** Opening GIVEN DATA block **

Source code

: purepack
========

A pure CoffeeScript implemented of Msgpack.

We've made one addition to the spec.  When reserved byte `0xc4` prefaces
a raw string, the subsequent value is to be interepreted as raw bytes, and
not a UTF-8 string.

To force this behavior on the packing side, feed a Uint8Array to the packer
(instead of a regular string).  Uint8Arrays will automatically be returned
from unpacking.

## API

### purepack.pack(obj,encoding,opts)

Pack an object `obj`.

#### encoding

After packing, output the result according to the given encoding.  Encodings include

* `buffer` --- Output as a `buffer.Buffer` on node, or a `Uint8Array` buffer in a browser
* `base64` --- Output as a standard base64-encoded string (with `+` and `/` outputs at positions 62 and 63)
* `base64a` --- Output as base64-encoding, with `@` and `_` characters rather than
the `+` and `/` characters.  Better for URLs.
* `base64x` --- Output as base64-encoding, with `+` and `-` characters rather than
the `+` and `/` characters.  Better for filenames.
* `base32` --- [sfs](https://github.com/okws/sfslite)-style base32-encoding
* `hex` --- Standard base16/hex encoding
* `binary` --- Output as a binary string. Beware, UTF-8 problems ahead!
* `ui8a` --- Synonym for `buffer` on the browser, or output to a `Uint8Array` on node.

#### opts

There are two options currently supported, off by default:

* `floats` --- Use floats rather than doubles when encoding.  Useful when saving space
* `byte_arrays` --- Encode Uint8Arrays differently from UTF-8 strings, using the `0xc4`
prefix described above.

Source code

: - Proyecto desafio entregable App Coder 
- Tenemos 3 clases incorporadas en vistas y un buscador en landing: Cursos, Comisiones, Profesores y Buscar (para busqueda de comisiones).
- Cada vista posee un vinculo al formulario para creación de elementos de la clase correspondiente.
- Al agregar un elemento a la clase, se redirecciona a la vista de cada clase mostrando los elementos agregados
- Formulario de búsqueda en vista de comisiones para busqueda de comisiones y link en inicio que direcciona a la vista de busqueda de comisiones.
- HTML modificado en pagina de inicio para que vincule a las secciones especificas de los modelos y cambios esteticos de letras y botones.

** Closing GIVEN DATA block **

- **YOUR ASSIGNMENT**: Find the line with "We've made one" in the material above. Reproduce it and each line after it up to and including the line with "Better for URLs.".

- **REPLY TO THE TASK**:
We've made one addition to the spec.  When reserved byte `0xc4` prefaces
a raw string, the subsequent value is to be interepreted as raw bytes, and
not a UTF-8 string.

To force this behavior on the packing side, feed a Uint8Array to the packer
(instead of a regular string).  Uint8Arrays will automatically be returned
from unpacking.

## API

### purepack.pack(obj,encoding,opts)

Pack an object `obj`.

#### encoding

After packing, output the result according to the given encoding.  Encodings include

* `buffer` --- Output as a `buffer.Buffer` on node, or a `Uint8Array` buffer in a browser
* `base64` --- Output as a standard base64-encoded string (with `+` and `/` outputs at positions 62 and 63)
* `base64a` --- Output as base64-encoding, with `@` and `_` characters rather than
the `+` and `/` characters.  Better for URLs.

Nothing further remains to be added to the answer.